Fortunately, search and rescue teams in Vietnam were extremely successful
and the recovery rate was high.

Still there were nearly 600 who were not rescued. Many of them went down
along the Ho Chi Minh Trail and the passes through the border mountains
between Laos and Vietnam.

One of the aircraft which operated along the Trail was the Douglas A1
Skyraider. The "Spad" is a highly maneuverable, propeller driven aircraft
designed as a multipurpose attack bomber or utility aircraft. The E model
generally carried two crewmen. The A1 was first used by the Air Force in its
Tactical Air Command to equip the first Air Commando Group engaged in
counterinsurgency operations in South Vietnam, and later used in a variety
of roles, ranging from multi-seat electronic intelligence gathering to Navy
antisubmarine warfare and rescue missions. The venerable fighter aircraft
was retired in the spring of 1968 and had flown in more than twenty model
variations, probably more than any other U.S. combat aircraft.

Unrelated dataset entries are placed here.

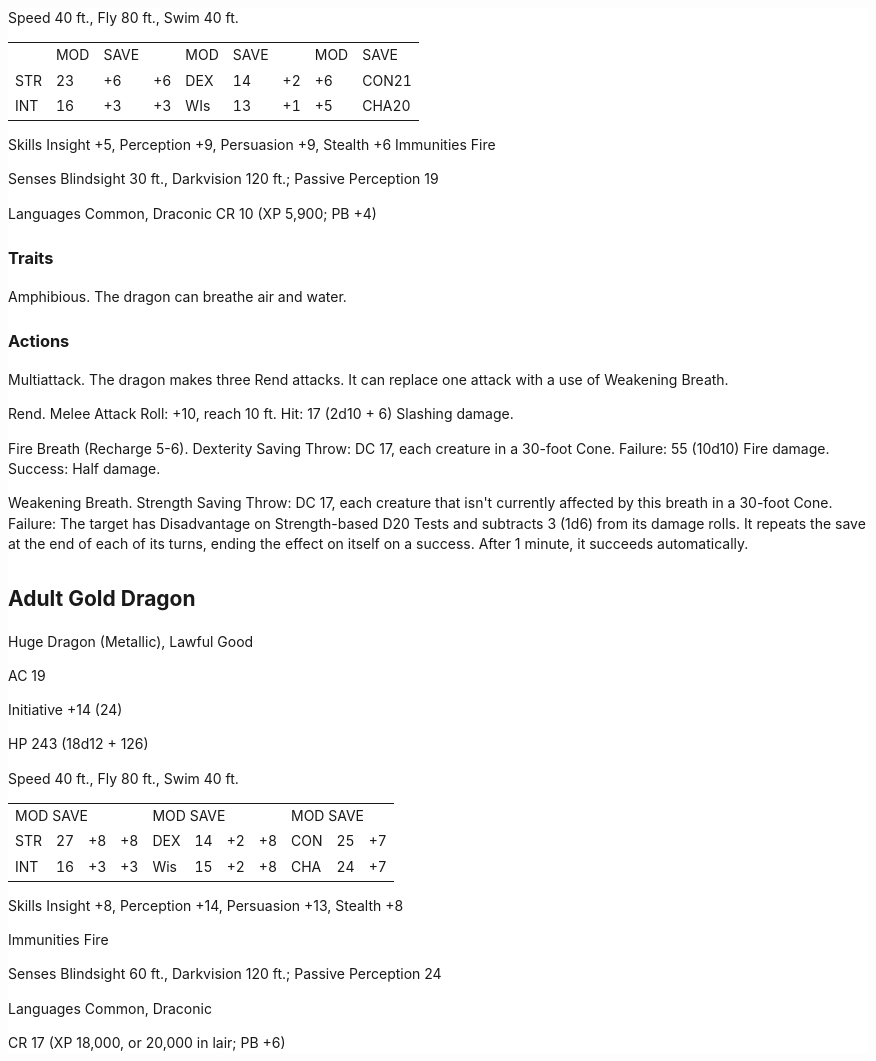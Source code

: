 Speed 40 ft., Fly 80 ft., Swim 40 ft.

<table><tr><td></td><td>MOD</td><td>SAVE</td><td></td><td>MOD</td><td>SAVE</td><td></td><td>MOD</td><td>SAVE</td></tr><tr><td>STR</td><td>23</td><td>+6</td><td>+6</td><td>DEX</td><td>14</td><td>+2</td><td>+6</td><td>CON21</td></tr><tr><td>INT</td><td>16</td><td>+3</td><td>+3</td><td>WIs</td><td>13</td><td>+1</td><td>+5</td><td>CHA20</td></tr></table>

Skills Insight +5, Perception +9, Persuasion +9, Stealth +6 Immunities Fire

Senses Blindsight 30 ft., Darkvision 120 ft.; Passive Perception 19

Languages Common, Draconic CR 10 (XP 5,900; PB +4)

### Traits

Amphibious. The dragon can breathe air and water.

### Actions

Multiattack. The dragon makes three Rend attacks. It can replace one attack with a use of Weakening Breath.

Rend. Melee Attack Roll: +10, reach 10 ft. Hit: 17 (2d10 + 6) Slashing damage.

Fire Breath (Recharge 5-6). Dexterity Saving Throw: DC 17, each creature in a 30-foot Cone. Failure: 55 (10d10) Fire damage. Success: Half damage.

Weakening Breath. Strength Saving Throw: DC 17, each creature that isn't currently affected by this breath in a 30-foot Cone. Failure: The target has Disadvantage on Strength-based D20 Tests and subtracts 3 (1d6) from its damage rolls. It repeats the save at the end of each of its turns, ending the effect on itself on a success. After 1 minute, it succeeds automatically.

## Adult Gold Dragon

Huge Dragon (Metallic), Lawful Good

AC 19

Initiative +14 (24)

HP 243 (18d12 + 126)

Speed 40 ft., Fly 80 ft., Swim 40 ft.

<table><tr><td colspan="4">MOD SAVE</td><td colspan="4">MOD SAVE</td><td colspan="3">MOD SAVE</td></tr><tr><td>STR</td><td>27</td><td>+8</td><td>+8</td><td>DEX</td><td>14</td><td>+2</td><td>+8</td><td>CON</td><td>25</td><td>+7</td></tr><tr><td>INT</td><td>16</td><td>+3</td><td>+3</td><td>Wis</td><td>15</td><td>+2</td><td>+8</td><td>CHA</td><td>24</td><td>+7</td></tr></table>

Skills Insight +8, Perception +14, Persuasion +13, Stealth +8

Immunities Fire

Senses Blindsight 60 ft., Darkvision 120 ft.; Passive Perception 24

Languages Common, Draconic

CR 17 (XP 18,000, or 20,000 in lair; PB +6)
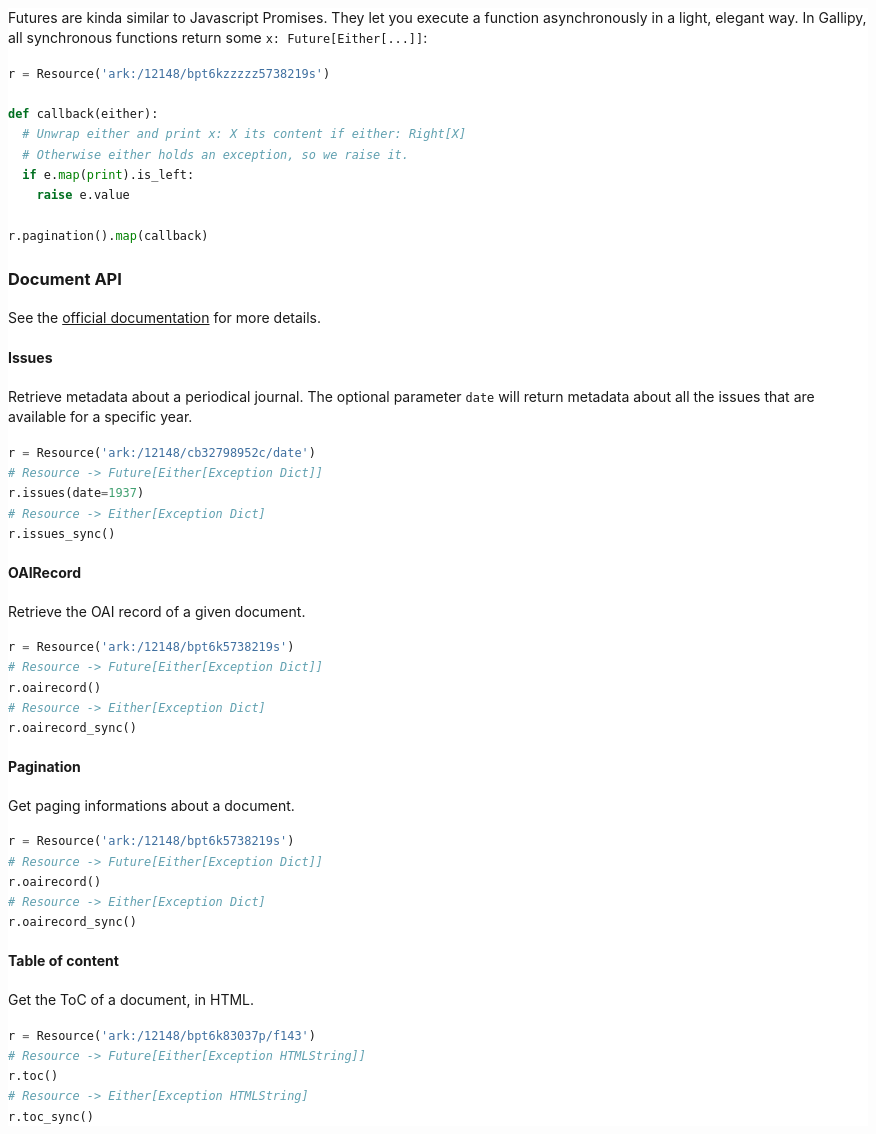 Futures are kinda similar to Javascript Promises. They let you execute a function asynchronously in a light, elegant way.
In Gallipy, all synchronous functions return some `x: Future[Either[...]]`:
```python
r = Resource('ark:/12148/bpt6kzzzzz5738219s')

def callback(either):
  # Unwrap either and print x: X its content if either: Right[X]
  # Otherwise either holds an exception, so we raise it.
  if e.map(print).is_left:
    raise e.value
  
r.pagination().map(callback)
```

### Document API
See the [official documentation](http://api.bnf.fr/api-document-de-gallica) for more details.
#### Issues
Retrieve metadata about a periodical journal. The optional parameter `date` will return metadata about all the issues that are available for a specific year.
```python
r = Resource('ark:/12148/cb32798952c/date')
# Resource -> Future[Either[Exception Dict]]
r.issues(date=1937)
# Resource -> Either[Exception Dict]
r.issues_sync()
```
#### OAIRecord
Retrieve the OAI record of a given document.
```python
r = Resource('ark:/12148/bpt6k5738219s')
# Resource -> Future[Either[Exception Dict]]
r.oairecord()
# Resource -> Either[Exception Dict]
r.oairecord_sync()
```

#### Pagination
Get paging informations about a document.
```python
r = Resource('ark:/12148/bpt6k5738219s')
# Resource -> Future[Either[Exception Dict]]
r.oairecord()
# Resource -> Either[Exception Dict]
r.oairecord_sync()
```

#### Table of content
Get the ToC of a document, in HTML.
```python
r = Resource('ark:/12148/bpt6k83037p/f143')
# Resource -> Future[Either[Exception HTMLString]]
r.toc()
# Resource -> Either[Exception HTMLString]
r.toc_sync()
```
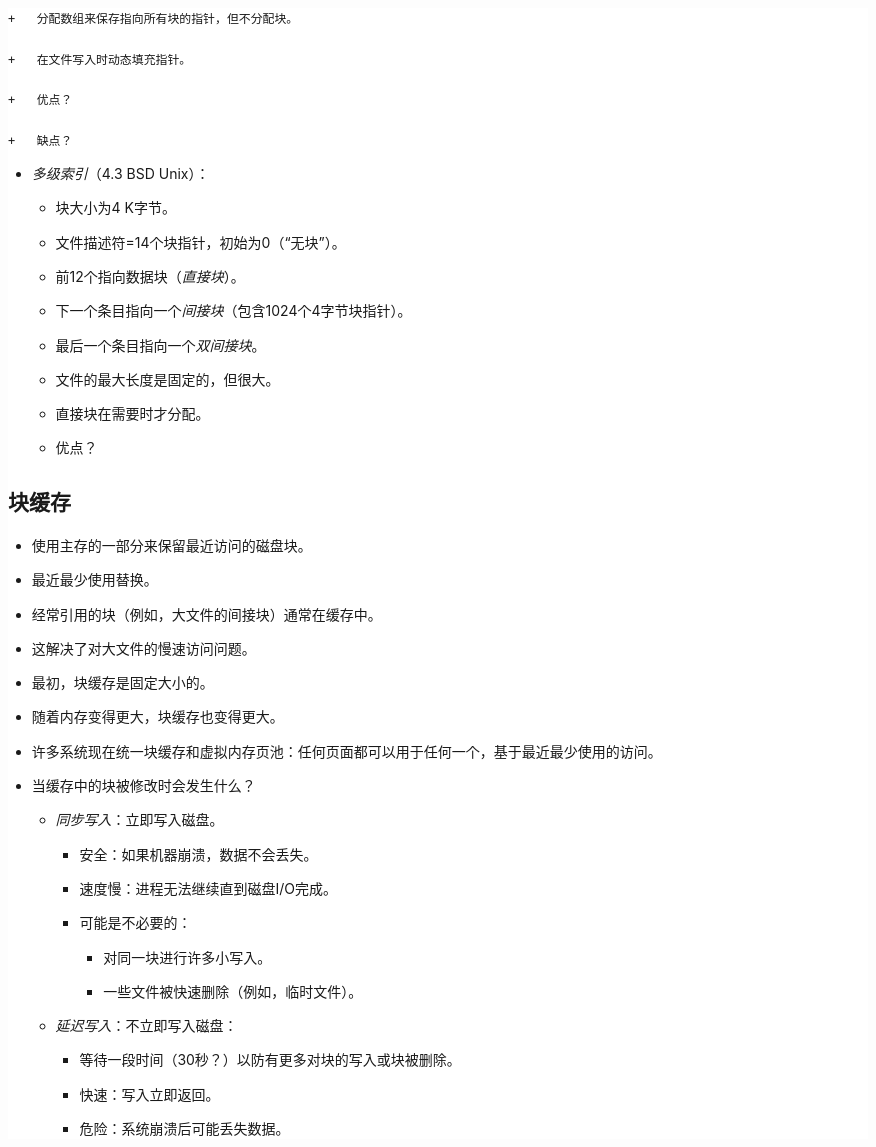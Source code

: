     +   分配数组来保存指向所有块的指针，但不分配块。

    +   在文件写入时动态填充指针。

    +   优点？

    +   缺点？

+   *多级索引*（4.3 BSD Unix）：

    +   块大小为4 K字节。

    +   文件描述符=14个块指针，初始为0（“无块”）。

    +   前12个指向数据块（*直接块*）。

    +   下一个条目指向一个*间接块*（包含1024个4字节块指针）。

    +   最后一个条目指向一个*双间接块*。

    +   文件的最大长度是固定的，但很大。

    +   直接块在需要时才分配。

    +   优点？

## 块缓存

+   使用主存的一部分来保留最近访问的磁盘块。

+   最近最少使用替换。

+   经常引用的块（例如，大文件的间接块）通常在缓存中。

+   这解决了对大文件的慢速访问问题。

+   最初，块缓存是固定大小的。

+   随着内存变得更大，块缓存也变得更大。

+   许多系统现在统一块缓存和虚拟内存页池：任何页面都可以用于任何一个，基于最近最少使用的访问。

+   当缓存中的块被修改时会发生什么？

    +   *同步写入*：立即写入磁盘。

        +   安全：如果机器崩溃，数据不会丢失。

        +   速度慢：进程无法继续直到磁盘I/O完成。

        +   可能是不必要的：

            +   对同一块进行许多小写入。

            +   一些文件被快速删除（例如，临时文件）。

    +   *延迟写入*：不立即写入磁盘：

        +   等待一段时间（30秒？）以防有更多对块的写入或块被删除。

        +   快速：写入立即返回。

        +   危险：系统崩溃后可能丢失数据。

Major Oscar Mauterer was an A1E pilot assigned a mission in Laos. During the
mission, as he was about 5 miles south of Na Phao in the Mu Gia Pass area of
Khammouane Province, Mauterer's aircraft was hit by enemy fire and he was
forced to eject.

Mauterer apparently ejected safely, and there is reason to believe he was
captured by the enemy. Whether that enemy was the North Vietnamese who
regularly streamed down the Ho Chi Minh Trail, or their Lao communist
allies, the Pathet Lao, is a matter for speculation, but some reports point
to capture by the Lao.

A September 13, 1968 statement by Soth Pethrasi was monitored from Puerto
Rico in which Mauterer's name was mentioned. The report stated that "Smith,
Christiano, Jeffords, and Mauterer" were part of "several dozen captured
Airmen" whom the Pathet Lao were "treating correctly and who were still in
Laos. Another name, Norman Morgan, captured January 9, 1968, was mentioned
but is not on lists of missing. This is believed to correlate to Norman
Green, lost on January 9, 1968 in Laos.

Mauterer was never classified Prisoner of War. Few lost in Laos ever were.
Like Mauterer, many were alive on the ground and in radio contact with
search and rescue and other planes; some were known to have been captured.
Hanoi's communist allies in Laos, the Pathet Lao, publicly spoke of American
prisoners they held, but when peace agreements were negotiated, Laos was not
included, and not a single American was released that had been held in Laos.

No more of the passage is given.